UNO Objecten, Functies en Diensten

Functies, objecten en diensten van Unified Network Objects (UNO).

CreateUnoStruct-functie

Creëert een voorbeeld van een Uno-structuurtype.

CreateUnoService-functie

Verbindt een Uno service met de ProcessServiceManager.

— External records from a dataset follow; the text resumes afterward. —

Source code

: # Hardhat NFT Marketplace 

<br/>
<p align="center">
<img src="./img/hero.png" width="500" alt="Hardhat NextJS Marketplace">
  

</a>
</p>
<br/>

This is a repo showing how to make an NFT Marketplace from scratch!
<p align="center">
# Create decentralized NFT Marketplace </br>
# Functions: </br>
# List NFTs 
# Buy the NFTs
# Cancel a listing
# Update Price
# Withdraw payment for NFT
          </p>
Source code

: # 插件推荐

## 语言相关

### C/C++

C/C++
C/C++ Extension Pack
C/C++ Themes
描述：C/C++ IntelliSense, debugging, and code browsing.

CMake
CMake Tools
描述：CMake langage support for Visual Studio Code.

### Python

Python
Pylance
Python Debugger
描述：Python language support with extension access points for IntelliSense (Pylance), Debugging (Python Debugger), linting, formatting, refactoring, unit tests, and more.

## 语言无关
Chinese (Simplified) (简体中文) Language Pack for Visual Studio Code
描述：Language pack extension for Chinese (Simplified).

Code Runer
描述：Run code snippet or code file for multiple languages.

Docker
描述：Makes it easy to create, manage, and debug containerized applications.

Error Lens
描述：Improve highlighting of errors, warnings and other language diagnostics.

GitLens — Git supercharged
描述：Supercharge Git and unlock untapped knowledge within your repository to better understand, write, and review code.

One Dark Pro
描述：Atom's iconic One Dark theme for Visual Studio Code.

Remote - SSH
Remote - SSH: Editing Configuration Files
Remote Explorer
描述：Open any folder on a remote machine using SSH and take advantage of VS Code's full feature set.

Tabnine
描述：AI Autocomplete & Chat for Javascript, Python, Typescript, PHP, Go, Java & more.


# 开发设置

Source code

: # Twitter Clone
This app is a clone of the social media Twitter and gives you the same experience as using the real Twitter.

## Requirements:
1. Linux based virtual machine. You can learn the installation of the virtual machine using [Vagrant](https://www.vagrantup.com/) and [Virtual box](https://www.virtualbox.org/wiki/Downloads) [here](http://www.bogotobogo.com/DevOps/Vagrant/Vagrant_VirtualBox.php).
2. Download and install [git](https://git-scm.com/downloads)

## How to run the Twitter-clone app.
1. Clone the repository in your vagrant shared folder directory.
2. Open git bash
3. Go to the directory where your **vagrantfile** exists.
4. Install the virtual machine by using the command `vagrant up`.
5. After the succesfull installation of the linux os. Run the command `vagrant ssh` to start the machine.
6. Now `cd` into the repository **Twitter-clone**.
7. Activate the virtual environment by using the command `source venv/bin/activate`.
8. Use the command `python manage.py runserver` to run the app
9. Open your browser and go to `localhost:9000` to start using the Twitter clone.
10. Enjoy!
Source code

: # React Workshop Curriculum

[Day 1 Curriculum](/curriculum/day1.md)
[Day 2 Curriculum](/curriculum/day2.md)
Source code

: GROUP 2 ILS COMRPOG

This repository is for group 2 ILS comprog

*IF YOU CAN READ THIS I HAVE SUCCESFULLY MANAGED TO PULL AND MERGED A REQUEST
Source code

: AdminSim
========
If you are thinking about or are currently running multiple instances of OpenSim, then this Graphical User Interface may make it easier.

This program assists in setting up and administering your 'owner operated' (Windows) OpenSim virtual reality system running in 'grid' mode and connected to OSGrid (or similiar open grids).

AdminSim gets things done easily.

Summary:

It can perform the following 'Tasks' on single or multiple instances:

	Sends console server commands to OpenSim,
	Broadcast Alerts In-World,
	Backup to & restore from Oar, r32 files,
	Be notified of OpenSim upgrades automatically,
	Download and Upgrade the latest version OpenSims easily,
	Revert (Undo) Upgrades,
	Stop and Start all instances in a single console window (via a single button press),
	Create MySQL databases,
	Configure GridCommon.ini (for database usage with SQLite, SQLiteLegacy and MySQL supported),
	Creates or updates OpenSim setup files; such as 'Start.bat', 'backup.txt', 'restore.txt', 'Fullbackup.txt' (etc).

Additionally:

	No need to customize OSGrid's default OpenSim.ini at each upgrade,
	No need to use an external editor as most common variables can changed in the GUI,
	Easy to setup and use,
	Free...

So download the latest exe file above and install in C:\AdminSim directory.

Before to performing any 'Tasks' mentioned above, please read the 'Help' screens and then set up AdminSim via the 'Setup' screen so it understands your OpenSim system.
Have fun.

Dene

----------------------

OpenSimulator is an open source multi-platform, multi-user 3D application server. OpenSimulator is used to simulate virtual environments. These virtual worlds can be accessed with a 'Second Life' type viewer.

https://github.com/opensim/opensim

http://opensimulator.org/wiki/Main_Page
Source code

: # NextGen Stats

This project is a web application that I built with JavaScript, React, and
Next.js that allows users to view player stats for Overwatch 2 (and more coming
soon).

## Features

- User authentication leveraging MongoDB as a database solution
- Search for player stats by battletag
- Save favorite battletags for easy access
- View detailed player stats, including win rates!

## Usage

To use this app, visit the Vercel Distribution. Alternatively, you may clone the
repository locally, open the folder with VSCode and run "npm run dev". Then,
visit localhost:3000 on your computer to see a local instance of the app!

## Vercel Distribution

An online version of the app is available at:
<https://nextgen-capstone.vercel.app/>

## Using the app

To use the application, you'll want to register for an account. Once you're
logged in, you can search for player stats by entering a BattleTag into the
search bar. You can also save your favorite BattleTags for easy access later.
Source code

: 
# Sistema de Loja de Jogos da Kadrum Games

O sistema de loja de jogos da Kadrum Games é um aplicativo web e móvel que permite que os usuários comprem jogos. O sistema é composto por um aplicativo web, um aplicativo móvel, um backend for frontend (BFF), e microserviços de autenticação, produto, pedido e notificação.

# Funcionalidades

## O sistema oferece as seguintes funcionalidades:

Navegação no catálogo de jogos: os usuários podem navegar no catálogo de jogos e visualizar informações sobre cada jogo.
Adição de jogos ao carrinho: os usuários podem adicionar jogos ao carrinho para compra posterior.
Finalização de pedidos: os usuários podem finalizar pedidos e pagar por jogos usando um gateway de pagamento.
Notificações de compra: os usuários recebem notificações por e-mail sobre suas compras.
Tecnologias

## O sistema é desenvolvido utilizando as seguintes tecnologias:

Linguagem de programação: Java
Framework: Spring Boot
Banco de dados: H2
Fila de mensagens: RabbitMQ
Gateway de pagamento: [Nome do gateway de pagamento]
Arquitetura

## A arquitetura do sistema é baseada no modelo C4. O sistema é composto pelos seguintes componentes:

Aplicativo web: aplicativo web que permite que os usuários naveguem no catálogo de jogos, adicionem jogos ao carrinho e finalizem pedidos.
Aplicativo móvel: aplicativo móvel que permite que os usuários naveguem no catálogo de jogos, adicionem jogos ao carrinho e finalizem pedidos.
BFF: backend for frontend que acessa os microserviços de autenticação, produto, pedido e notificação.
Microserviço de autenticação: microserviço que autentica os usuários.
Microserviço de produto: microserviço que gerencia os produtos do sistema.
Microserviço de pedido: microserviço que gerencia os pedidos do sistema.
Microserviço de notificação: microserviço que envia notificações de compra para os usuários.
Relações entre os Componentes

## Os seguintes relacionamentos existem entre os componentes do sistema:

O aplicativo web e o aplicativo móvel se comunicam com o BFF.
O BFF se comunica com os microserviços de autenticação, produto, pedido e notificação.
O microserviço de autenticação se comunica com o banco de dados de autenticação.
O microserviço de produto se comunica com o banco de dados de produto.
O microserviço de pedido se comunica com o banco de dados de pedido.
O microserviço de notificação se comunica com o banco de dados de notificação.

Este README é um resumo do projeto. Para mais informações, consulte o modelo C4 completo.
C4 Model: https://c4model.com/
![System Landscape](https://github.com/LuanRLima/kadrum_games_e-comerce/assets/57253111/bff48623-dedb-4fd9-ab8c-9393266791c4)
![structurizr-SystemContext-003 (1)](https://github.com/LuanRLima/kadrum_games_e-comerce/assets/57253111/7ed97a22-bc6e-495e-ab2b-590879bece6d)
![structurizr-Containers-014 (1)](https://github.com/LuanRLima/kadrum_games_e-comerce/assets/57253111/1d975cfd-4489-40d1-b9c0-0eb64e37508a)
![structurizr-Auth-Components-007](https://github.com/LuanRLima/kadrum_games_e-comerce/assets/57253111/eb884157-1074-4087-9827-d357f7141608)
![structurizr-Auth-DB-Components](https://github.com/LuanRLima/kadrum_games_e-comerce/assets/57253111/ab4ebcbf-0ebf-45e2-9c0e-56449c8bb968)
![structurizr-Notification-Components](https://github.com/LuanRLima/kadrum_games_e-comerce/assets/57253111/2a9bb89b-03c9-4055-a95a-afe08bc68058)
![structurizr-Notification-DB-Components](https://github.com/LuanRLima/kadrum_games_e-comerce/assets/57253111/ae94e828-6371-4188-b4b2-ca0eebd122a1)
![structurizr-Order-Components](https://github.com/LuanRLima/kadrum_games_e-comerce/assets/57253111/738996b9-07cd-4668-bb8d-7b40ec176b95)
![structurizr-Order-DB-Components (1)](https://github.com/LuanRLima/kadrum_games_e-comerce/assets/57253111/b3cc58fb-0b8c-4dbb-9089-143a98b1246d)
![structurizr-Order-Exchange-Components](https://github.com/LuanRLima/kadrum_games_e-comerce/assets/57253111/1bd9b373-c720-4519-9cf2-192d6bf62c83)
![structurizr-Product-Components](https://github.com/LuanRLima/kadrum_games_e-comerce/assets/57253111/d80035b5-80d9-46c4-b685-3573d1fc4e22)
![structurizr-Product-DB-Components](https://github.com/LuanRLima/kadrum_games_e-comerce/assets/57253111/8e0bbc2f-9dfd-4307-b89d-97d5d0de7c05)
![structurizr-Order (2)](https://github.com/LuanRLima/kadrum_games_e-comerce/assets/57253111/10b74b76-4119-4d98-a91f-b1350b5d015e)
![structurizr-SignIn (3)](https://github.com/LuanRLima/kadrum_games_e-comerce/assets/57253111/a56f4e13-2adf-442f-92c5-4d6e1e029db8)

GetProcessServiceManager-functie

Geeft de ProcessServiceManager (centrale Uno ServiceManager) terug.

CreateUnoDialog-functie

Creëert een BASIC Uno-object dat een Uno-dialoogbeheer vertegenwoordigt gedurende BASIC-runtime.

CreateUnoListener-functie

Maakt een Listener-exemplaar.

CreateUnoValue-functie

Geeft een object dat voor een nauwkeurig getypeerde waarde staat die naar het Uno-typesysteem verwijst.

CreateObject-functie

Maakt een UNO-object. Op Windows kan het ook OLE-objecten maken.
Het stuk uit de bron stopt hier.